本方法由Dellaporta,Wood和Hicks(1983)的方法修改而成。其基本原理是研磨的组织细胞用热的SDS裂解后,加入高浓度的KAc,0℃放置以除去蛋白和多糖类杂质,最后用乙醇或异丙醇沉淀。
一 材料、试剂和仪器
1 材料 新鲜的组织材料或-80℃冻存的材料
2 试剂
(1)提取缓冲液
Tris-HCl 100mmol/L(pH8.0)
EDTA 50mmol/L (pH8.0)
NaCl 500 mmol/L
灭菌后加β-巯基乙醇至10 mmol/L
(2)裂解液20%SDS
(3)高盐溶液5mol/L KAc
(4) RNaseA 10mg/ml
(5) 异丙醇
(6)灭菌ddH2O或TE
3. 仪器: 离心机, 恒温水浴, 台式高速离心机,电泳装置
二 实验程序
1取幼嫩的组织材料1-2g,用蒸馏水冲洗干净,再用灭菌ddH2O冲洗2次,放入经液氮预冷的研钵中,加入液氮研磨至粉末状,用干净的灭菌不锈钢勺转移粉末到加有500μL提取液的离心管中,轻轻混匀。
2 向管中加入50μL20%SDS溶液,混匀,不可过于强烈震荡以防基因组DNA断裂 ,65℃保温10min,并不时摇动。
3 加入150μL 5mol/L KAc,混匀,置冰上20-30 min。
4 4℃,15 000rpm离心15min,转移上清到另一离心管中,加入0.7V的异丙醇,混匀,-20℃沉淀30 min 。
5 12 000rpm离心10min回收基因组DNA沉淀,吹干后加入适量的灭菌ddH2O或TE溶解DNA。
6 加入1/10体积的RNaseA,37℃保温20min,除去RNA。
7 CI抽提后,加2V乙醇,-20℃沉淀30 min 。12 000rpm离心10min回收基因组DNA沉淀。

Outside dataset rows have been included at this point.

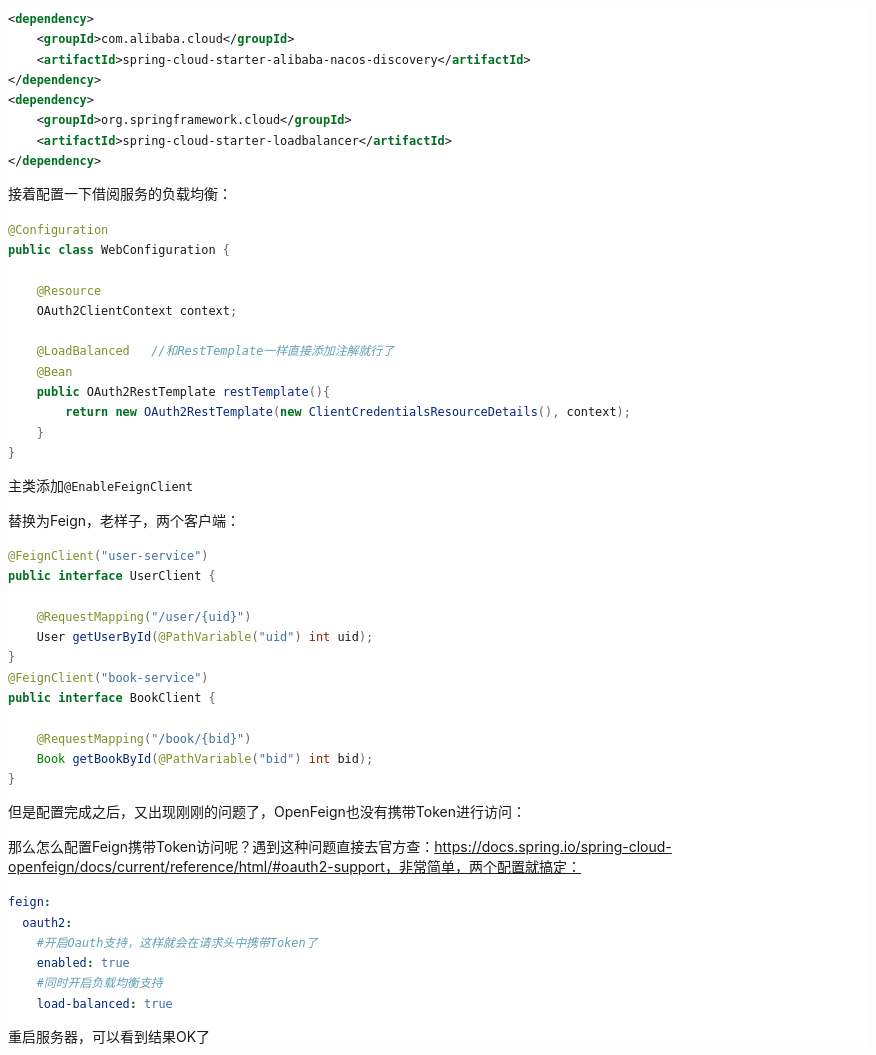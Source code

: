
 ```xml
<dependency>
    <groupId>com.alibaba.cloud</groupId>
    <artifactId>spring-cloud-starter-alibaba-nacos-discovery</artifactId>
</dependency>
<dependency>
    <groupId>org.springframework.cloud</groupId>
    <artifactId>spring-cloud-starter-loadbalancer</artifactId>
</dependency>
```

接着配置一下借阅服务的负载均衡：
```java
@Configuration
public class WebConfiguration {

    @Resource
    OAuth2ClientContext context;

    @LoadBalanced   //和RestTemplate一样直接添加注解就行了
    @Bean
    public OAuth2RestTemplate restTemplate(){
        return new OAuth2RestTemplate(new ClientCredentialsResourceDetails(), context);
    }
}
```
主类添加`@EnableFeignClient`

替换为Feign，老样子，两个客户端：
```java
@FeignClient("user-service")
public interface UserClient {
    
    @RequestMapping("/user/{uid}")
    User getUserById(@PathVariable("uid") int uid);
}
@FeignClient("book-service")
public interface BookClient {

    @RequestMapping("/book/{bid}")
    Book getBookById(@PathVariable("bid") int bid);
}
```
但是配置完成之后，又出现刚刚的问题了，OpenFeign也没有携带Token进行访问：


那么怎么配置Feign携带Token访问呢？遇到这种问题直接去官方查：https://docs.spring.io/spring-cloud-openfeign/docs/current/reference/html/#oauth2-support，非常简单，两个配置就搞定：

```yml
feign:
  oauth2:
  	#开启Oauth支持，这样就会在请求头中携带Token了
    enabled: true
    #同时开启负载均衡支持
    load-balanced: true
```
重启服务器，可以看到结果OK了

8 用400μL 70%乙醇洗一次后,吹干,加入适量的灭菌ddH2O或TE溶解DNA。
9 电泳检测完整性。
三、结果分析
1. 用紫外分光光度计在230nm、260nm、 280nm和310nm波长分别读数。其中260nm
用琼脂糖凝胶电泳(0.8%)检测核DNA的完整性(见图2 )。
完整性好的基因组DNA应是一条比23Kb滞后的电泳带, 若降解则成为弥散状。
电泳前缘为未除干净的RNA。
2.如果DNA沉淀呈白色透明状而且溶解后成粘稠状,说明DNA含有较多的多糖类物质,可以在取材前将植物放暗处24hr,以达到去除淀粉的目的。
3. DNA沉淀呈棕色,难以酶切
植物材料含有大量酚类化合物,与DNA共价结合,使DNA呈棕色,并抑制DNA的酶解反应。为防止此情况出现,可在加入2 ×CTAB的同时加入2-5%的巯基乙醇,或者加入亚精胺(100μl DNA加5μl 0.1mol/L的亚精胺)。
4.DNA中含有多糖或盐类
将DNA用100%乙醇或异丙醇沉淀出来,离心,沉淀用70%乙醇清洗两次或更多次,吹干后重溶于TE中。(注意乙醇一定要吹干, 否则电泳点样时, 样品上漂)
5.DNA已降解电泳条带呈弥散状
样品降解可能有两种情况:一是机械振动过剧烈,二是操作过程中DNase污染。在提取DNA的各个操作过程中要避免剧烈振荡,提取液及用品要高温高压灭菌。另外,使用Tip头吸取过程中应避免产生气泡,Tip头应剪去Tip头尖,避免反复冻融DNA。